Mme Magny rappelle que la Municipalité a régularisé la question des travaux de rénovation réalisés sans permis de construction. D’après la mairesse, l’administration municipale a aussi amorcé dès le mois de mai 2017 des démarches afin de clarifier la situation du couple Simard-Guay quant à son lieu de résidence. Ce point s’ajoutait à une série d’activités qui ne respectaient pas la loi sur la protection du territoire agricole.

Il y a 10 mois, la Commission de la protection du territoire agricole du Québec envoyait un préavis d’ordonnance à la Cabane chez Nathalie. La Commission indiquait que les foires champêtres, les spectacles et le karaoké sont interdits. La CPTAQ accordait un délai de 30 jours aux promoteurs pour présenter des observations, produire des documents et demander une rencontre avec la Commission afin d’expliquer les gestes reprochés. Devant l’immobilisme des promoteurs, la CPTAQ y est allée d’une ordonnance en novembre interdisant que les gestes reprochés se reproduisent.

D’après la mairesse, le conseil a délégué son inspectrice municipale en mai 2017 pour aider Nathalie Simard et Lévis Guay à remplir un document permettant de régulariser la question de l’utilisation de la cabane à sucre en lieu de résidence.
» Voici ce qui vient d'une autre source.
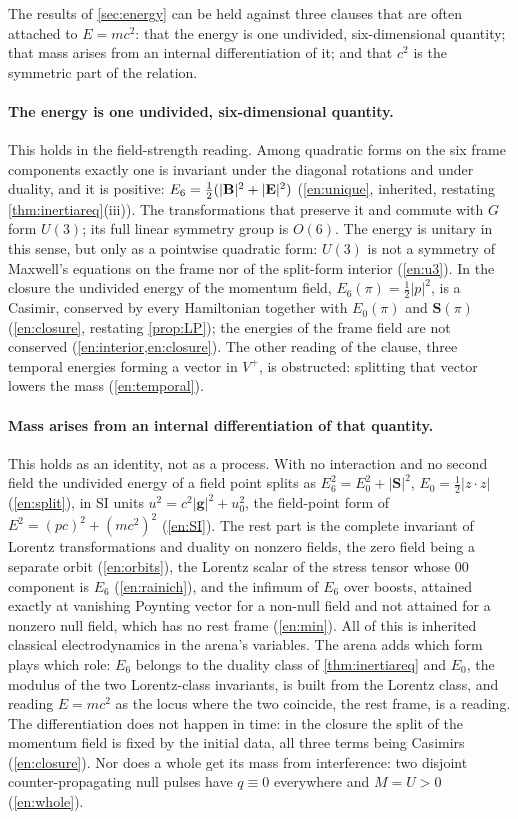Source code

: The results of \cref{sec:energy} can be held against three clauses that are often attached to $E=mc^2$: that the energy is one undivided,
six-dimensional quantity; that mass arises from an internal differentiation of it; and that $c^2$ is the symmetric part of the relation.

\paragraph{The energy is one undivided, six-dimensional quantity.} This holds in the field-strength reading. Among quadratic forms on the six
frame components exactly one is invariant under the diagonal rotations and under duality, and it is positive: $E_6=\tfrac12(|\bB|^2+|\bE|^2)$
(\cref{en:unique}, inherited, restating \cref{thm:inertiareq}(iii)). The transformations that preserve it and commute with $G$ form $U(3)$; its full
linear symmetry group is $O(6)$. The energy is unitary in this sense, but only as a pointwise quadratic form: $U(3)$ is not a symmetry of Maxwell's equations on the frame nor of the split-form interior (\cref{en:u3}). In
the closure the undivided energy of the momentum field, $E_6(\pi)=\tfrac12|p|^2$, is a Casimir, conserved by every Hamiltonian together with
$E_0(\pi)$ and $\mathbf S(\pi)$ (\cref{en:closure}, restating \cref{prop:LP}); the energies of the frame field are not conserved
(\cref{en:interior,en:closure}). The other reading of the clause, three temporal energies forming a vector in $V^+$, is obstructed: splitting that
vector lowers the mass (\cref{en:temporal}).

\paragraph{Mass arises from an internal differentiation of that quantity.} This holds as an identity, not as a process. With no interaction and no
second field the undivided energy of a field point splits as $E_6^2=E_0^2+|\mathbf S|^2$, $E_0=\tfrac12|z\cdot z|$ (\cref{en:split}), in SI units
$u^2=c^2|\mathbf g|^2+u_0^2$, the field-point form of $E^2=(pc)^2+(mc^2)^2$ (\cref{en:SI}). The rest part is the complete invariant of Lorentz
transformations and duality on nonzero fields, the zero field being a separate orbit (\cref{en:orbits}), the Lorentz scalar of the stress tensor whose
$00$ component is $E_6$ (\cref{en:rainich}), and the infimum of $E_6$ over boosts, attained exactly at vanishing Poynting vector for a non-null field and
not attained for a nonzero null field, which has no rest frame (\cref{en:min}). All of this is inherited classical electrodynamics in the arena's
variables. The arena adds which form plays which role: $E_6$ belongs to the duality class of \cref{thm:inertiareq} and $E_0$, the modulus of the two
Lorentz-class invariants, is built from the Lorentz class, and reading $E=mc^2$ as the locus where the two coincide, the rest frame, is a reading. The
differentiation does not happen in time: in the closure the split of the momentum field is fixed by the initial data, all three terms being
Casimirs (\cref{en:closure}). Nor does a whole get its mass from interference: two disjoint counter-propagating null pulses have $q\equiv0$ everywhere
and $M=U>0$ (\cref{en:whole}).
Sauf que l’ensemble du dossier n’a jamais été acheminé par la Municipalité à la CPTAQ. Le couple n’a tout simplement pas déboursé les frais nécessaires au traitement du dossier, précise l’ancien maire, Claude McManus.

Claude McManus a été maire de Saint-Mathieu de 2013 à 2017.

«Ils voulaient une résidence pour s’y installer, se rappelle M. McManus. Dans le temps, je n’étais pas contre, mais il fallait voir jusqu’où on pouvait aller avec la CPTAQ. On n’avait rien contre la résidence en elle-même. Ça venait garantir que la sucrerie continuerait.»

Claude McManus se souvient qu’à l’arrivée de Nathalie Simard et de Lévis Guay à Saint-Mathieu, il était important pour le couple de s’établir dans un lieu de tranquillité. On était loin d’une série de spectacles et de la mise en place d’une foire champêtre, soutient l’ancien maire.

«La première affaire qu’ils font est une salle de spectacles sans permis (durant les travaux de rénovation). Il n’y a plus de sirop qui se fait là (l’administration municipale confirme que la production de sirop d’érable a été abandonnée par la Cabane chez Nathalie depuis au moins un an). Ça enlève le sens de cette bâtisse-là. Leur objectif est d’avoir une salle de spectacles et la Municipalité n’est pas d’accord. Tout ça se fait sans permis, au contraire de la loi, sans respect des règlements. Même si on voulait les aider, ça n’aboutissait à rien. On essayait de s’entendre avec eux, mais il n’y a pas eu de collaboration. On n’a jamais su leur objectif réel. Aujourd’hui, cet objectif est bien plus d’avoir une salle de spectacles. C’est là-dessus que le conseil actuel n’est pas d’accord et je ne suis pas d’accord, car c’est une cabane à sucre et pas une salle de spectacles.»

Selon Josée Magny, le conseil a vraiment fait ce qu’il fallait pour aider Nathalie Simard et Lévis Guay.

«Faire passer l’odieux de la situation sur le dos de la Municipalité, je pense que c’est pelleter leurs problèmes dans notre cour.»